• INSTRUCTIONS FOR THE TASK:
Please copy out the entries below exactly, beginning with the line that contains "- **Strategic Initiatives:**" and ending with the line that contains "- **Significant Management Responses:**", and include nothing outside that span.

• SUPPLIED DATA:
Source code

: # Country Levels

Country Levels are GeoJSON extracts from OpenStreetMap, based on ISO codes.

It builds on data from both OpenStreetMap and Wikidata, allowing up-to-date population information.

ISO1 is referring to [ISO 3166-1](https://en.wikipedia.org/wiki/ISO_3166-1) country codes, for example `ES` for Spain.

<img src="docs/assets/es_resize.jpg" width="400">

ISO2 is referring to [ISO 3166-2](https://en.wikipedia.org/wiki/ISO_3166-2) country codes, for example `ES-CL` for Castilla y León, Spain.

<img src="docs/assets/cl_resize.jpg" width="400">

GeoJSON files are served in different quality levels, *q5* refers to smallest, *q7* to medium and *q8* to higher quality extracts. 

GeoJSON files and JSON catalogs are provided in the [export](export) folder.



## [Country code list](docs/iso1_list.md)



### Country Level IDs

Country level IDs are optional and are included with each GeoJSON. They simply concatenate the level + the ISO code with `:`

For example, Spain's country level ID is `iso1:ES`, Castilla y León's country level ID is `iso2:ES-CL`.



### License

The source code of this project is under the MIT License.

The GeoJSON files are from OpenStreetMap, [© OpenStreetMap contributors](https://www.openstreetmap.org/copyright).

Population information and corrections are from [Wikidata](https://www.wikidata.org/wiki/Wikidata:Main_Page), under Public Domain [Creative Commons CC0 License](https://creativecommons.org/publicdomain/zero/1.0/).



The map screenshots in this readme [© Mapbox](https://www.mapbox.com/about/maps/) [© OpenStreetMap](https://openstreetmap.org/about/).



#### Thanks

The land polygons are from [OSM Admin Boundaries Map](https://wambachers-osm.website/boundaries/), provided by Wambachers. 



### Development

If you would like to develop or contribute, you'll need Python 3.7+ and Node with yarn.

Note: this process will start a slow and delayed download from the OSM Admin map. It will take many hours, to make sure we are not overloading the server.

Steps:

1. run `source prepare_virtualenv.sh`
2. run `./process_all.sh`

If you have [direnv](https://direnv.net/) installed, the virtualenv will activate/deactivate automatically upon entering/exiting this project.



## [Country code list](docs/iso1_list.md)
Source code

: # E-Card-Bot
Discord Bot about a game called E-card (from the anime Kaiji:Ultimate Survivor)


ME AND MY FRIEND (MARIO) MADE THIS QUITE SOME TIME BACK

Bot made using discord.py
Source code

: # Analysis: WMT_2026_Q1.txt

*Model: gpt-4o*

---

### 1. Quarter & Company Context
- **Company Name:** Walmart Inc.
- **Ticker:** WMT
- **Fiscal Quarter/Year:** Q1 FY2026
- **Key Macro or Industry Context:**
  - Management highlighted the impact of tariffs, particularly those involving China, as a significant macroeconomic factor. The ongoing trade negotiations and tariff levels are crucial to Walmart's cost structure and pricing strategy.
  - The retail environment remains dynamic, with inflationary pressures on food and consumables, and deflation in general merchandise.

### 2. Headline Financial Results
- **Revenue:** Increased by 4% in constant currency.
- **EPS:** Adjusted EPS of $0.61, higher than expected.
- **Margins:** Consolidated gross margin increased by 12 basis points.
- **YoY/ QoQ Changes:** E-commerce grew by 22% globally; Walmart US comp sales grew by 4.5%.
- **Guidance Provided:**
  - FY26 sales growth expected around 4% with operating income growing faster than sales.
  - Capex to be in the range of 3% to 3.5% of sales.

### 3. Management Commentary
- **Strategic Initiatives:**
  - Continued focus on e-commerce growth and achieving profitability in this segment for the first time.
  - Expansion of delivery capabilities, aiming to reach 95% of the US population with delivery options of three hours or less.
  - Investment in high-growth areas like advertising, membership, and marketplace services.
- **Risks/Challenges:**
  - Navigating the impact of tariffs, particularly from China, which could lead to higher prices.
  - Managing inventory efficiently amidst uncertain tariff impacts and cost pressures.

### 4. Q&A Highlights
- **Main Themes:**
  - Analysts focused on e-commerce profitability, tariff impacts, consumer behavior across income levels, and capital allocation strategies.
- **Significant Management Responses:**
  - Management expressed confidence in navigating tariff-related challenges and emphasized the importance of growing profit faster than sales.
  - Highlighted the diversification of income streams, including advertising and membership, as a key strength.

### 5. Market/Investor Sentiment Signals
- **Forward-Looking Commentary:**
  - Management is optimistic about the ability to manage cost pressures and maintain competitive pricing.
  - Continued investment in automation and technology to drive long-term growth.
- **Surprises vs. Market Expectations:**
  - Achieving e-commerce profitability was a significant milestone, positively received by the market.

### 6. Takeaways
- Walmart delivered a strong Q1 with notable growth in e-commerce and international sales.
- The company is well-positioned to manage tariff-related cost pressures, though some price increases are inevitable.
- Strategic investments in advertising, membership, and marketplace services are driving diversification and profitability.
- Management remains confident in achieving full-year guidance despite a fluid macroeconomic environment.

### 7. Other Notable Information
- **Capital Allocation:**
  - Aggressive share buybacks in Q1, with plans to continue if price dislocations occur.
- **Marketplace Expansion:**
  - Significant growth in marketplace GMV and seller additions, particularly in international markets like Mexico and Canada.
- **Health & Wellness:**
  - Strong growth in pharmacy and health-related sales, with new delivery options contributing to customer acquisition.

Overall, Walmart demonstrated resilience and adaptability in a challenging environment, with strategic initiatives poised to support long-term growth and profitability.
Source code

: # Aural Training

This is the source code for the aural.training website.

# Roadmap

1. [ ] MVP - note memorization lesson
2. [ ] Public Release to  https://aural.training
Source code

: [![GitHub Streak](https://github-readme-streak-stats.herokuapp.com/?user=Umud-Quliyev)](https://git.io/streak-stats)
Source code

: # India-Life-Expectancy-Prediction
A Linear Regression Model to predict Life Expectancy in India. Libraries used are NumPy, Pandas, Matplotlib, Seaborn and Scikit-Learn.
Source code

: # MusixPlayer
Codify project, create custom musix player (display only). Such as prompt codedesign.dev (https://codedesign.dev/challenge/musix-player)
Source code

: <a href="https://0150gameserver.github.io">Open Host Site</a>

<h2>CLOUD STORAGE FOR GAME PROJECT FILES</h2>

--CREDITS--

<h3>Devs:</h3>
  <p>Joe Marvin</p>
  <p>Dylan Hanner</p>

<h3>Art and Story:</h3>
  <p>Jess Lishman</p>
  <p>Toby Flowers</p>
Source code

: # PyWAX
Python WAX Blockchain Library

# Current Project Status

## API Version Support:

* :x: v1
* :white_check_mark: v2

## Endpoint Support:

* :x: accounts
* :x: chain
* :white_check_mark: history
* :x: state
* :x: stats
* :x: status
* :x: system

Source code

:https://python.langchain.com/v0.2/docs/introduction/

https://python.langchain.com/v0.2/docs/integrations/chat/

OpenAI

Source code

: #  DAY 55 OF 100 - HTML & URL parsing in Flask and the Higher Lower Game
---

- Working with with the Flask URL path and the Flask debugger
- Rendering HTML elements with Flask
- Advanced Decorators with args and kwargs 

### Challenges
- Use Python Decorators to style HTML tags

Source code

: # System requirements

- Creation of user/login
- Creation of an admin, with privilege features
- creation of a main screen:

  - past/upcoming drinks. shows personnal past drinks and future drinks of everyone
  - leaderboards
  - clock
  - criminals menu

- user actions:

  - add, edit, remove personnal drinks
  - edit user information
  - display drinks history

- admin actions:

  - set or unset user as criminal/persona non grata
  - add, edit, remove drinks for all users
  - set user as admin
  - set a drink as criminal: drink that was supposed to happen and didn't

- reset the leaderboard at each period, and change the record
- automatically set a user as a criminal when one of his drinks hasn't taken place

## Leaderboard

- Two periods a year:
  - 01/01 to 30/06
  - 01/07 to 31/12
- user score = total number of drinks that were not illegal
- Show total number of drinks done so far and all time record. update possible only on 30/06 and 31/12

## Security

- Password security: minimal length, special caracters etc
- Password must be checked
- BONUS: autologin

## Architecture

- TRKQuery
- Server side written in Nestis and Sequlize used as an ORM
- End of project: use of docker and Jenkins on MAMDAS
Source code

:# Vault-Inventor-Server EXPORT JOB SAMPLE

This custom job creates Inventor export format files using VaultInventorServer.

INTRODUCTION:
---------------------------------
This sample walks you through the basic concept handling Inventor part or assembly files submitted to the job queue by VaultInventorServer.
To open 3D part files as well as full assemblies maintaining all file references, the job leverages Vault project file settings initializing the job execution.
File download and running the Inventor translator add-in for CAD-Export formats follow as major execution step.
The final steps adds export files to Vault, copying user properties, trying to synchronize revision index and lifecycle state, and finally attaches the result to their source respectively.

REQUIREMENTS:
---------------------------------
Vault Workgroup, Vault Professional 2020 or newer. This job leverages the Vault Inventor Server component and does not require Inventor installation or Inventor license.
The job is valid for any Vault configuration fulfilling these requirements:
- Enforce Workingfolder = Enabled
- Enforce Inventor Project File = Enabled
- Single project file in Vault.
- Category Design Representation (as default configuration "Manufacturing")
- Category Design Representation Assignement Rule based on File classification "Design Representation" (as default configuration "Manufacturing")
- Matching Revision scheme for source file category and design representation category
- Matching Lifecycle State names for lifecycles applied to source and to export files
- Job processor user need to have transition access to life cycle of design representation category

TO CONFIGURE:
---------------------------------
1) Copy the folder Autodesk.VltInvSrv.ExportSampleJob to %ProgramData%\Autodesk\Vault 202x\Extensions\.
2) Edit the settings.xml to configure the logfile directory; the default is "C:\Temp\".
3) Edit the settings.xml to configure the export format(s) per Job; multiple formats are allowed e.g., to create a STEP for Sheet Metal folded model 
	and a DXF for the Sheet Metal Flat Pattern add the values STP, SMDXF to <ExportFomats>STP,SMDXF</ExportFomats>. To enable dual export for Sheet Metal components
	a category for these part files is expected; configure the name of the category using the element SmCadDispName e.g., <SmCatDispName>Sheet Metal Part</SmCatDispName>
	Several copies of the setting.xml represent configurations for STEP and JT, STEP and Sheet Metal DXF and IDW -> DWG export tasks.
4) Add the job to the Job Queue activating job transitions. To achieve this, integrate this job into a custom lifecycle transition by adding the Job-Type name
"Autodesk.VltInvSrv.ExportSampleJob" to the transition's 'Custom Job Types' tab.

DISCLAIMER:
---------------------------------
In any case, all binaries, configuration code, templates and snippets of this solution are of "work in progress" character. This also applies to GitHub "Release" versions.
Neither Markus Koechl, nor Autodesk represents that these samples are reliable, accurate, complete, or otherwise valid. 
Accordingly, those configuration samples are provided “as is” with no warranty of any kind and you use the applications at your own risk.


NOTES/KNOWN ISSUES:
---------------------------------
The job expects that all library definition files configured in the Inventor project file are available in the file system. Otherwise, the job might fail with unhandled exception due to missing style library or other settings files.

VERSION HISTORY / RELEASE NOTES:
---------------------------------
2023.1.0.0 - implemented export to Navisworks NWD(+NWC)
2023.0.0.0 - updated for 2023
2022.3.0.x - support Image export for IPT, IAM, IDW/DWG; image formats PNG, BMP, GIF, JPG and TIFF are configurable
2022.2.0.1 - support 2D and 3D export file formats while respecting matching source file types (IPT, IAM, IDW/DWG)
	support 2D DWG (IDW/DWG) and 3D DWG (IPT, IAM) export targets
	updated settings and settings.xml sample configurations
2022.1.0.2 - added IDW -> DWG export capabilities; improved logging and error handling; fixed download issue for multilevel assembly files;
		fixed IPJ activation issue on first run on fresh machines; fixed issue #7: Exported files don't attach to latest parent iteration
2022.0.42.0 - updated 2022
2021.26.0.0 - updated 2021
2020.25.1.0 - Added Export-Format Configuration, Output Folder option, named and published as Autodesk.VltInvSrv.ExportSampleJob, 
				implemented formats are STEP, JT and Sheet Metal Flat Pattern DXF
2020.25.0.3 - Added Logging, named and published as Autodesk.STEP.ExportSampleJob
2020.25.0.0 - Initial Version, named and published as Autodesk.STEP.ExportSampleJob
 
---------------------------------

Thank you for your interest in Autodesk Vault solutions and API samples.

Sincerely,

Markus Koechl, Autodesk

• RESPONSE AREA:
- **Strategic Initiatives:**
  - Continued focus on e-commerce growth and achieving profitability in this segment for the first time.
  - Expansion of delivery capabilities, aiming to reach 95% of the US population with delivery options of three hours or less.
  - Investment in high-growth areas like advertising, membership, and marketplace services.
- **Risks/Challenges:**
  - Navigating the impact of tariffs, particularly from China, which could lead to higher prices.
  - Managing inventory efficiently amidst uncertain tariff impacts and cost pressures.

### 4. Q&A Highlights
- **Main Themes:**
  - Analysts focused on e-commerce profitability, tariff impacts, consumer behavior across income levels, and capital allocation strategies.
- **Significant Management Responses:**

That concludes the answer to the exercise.